Se bendicen. Me gustaría hablar siempre bien de los demás, alegrarme por lo que son, por lo que dan, por lo que soy cuando estoy con ellos. María entona su magníficat en Ein karem. Ese canto me habla de la alegría y gratitud por la vida. En el seno de Isabel Juan de niño saltó de alegría. La vida de Juan es un canto de alegría y esperanza. Juan se alegra en su pequeñez. Entona su magníficat. Quisiera yo también alegrarme con mi pequeñez. «Porque me ha vestido un traje de gala y me ha envuelto en un manto de triunfo». Una persona rezaba: «Estoy muy dispuesta a aceptar y reconocer mi pequeñez y mi pecado, sobre todo mi pecado de orgullo. Te pido perdón, aunque me parezca que pedirte perdón no sea suficiente. Te suplico con todas mis fuerzas que cambies aquello que en mi alma no está bien y lo transformes. Espero que ese nacer desde la humildad impregne de verdad todo mi ser». Sé que Dios se posa sobre mi vida y me bendice. Habla bien de mí, me cambia por dentro: «El Espíritu del Señor está sobre mí, porque el Señor me ha ungido». Me unge. Me hace ver su amor. Sólo así puedo alegrarme y gloriarme en mi debilidad. Sólo así puedo ser agradecido. ¡Cuánto me cuesta! Miro a Juan, el más pequeño de los hombres, el más grande en el cielo. Quiero reconocer y alegrarme con mi vida como es. Dios me ha dado la misión de anunciar a muchos al que está dentro de mí. Al que está oculto entre los hombres: «En medio de vosotros hay uno que no conocéis, el que viene detrás de mí». Jesús está oculto. Muchos no lo conocen. Y yo quiero anunciarlo. Es mi misión de vida. A veces tampoco lo veo ni lo reconozco. Jesús está en medio y yo lo busco fuera.

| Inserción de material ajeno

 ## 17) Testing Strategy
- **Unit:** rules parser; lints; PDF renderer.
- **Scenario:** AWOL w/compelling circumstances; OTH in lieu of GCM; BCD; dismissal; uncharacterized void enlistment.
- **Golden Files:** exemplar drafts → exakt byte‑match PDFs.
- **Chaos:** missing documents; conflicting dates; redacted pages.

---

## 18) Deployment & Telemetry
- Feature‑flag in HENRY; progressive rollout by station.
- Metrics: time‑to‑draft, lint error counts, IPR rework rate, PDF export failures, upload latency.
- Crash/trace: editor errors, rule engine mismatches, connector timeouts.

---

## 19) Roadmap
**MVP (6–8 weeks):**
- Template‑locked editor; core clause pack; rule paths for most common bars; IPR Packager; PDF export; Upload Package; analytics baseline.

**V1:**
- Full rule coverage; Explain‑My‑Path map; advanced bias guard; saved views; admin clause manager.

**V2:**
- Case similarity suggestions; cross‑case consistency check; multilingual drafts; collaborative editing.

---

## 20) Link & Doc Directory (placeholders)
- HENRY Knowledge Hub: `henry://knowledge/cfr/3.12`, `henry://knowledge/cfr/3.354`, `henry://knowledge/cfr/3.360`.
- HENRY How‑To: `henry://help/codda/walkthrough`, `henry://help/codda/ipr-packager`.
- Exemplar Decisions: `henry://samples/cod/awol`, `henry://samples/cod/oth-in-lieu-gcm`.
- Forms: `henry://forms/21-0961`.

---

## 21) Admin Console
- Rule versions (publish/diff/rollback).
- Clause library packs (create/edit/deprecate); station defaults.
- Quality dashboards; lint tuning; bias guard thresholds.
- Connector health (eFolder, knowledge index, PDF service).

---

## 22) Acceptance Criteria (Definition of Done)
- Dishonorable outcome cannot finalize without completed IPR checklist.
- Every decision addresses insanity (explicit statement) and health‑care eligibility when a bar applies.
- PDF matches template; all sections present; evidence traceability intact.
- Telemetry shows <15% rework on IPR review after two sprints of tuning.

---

Está en mi historia, en mi rutina. Está dentro y no lo veo. Busco algo extraordinario. Pero no está en lo alto separado de mí. Está en mí. No lo conozco. No lo veo. Tal vez espero otra cosa y no dejo que penetre en mi corazón. Sólo tengo que abrir los ojos, mirar con ojos puros. No quiero que Jesús pase de largo. Él es mi alegría y mi esperanza. Llega hasta mi pequeñez para que yo me alegre y dé gracias. Ya está tocando mi tierra. Jesús llega para pisar a mi lado mis caminos. Me gustaría no dejar nunca de asombrarme de ese milagro. Quiero mirarlo, alegrarme de su presencia, alegrarme con mi vida como es. Es pequeña mi misión, pero es la mía. ¿Cómo es el magníficat que entono? Me gustaría repetir cada día este canto de alegría y alabanza. Me gustaría alegrarme siempre con mi misión oculta. Sencilla y pobre.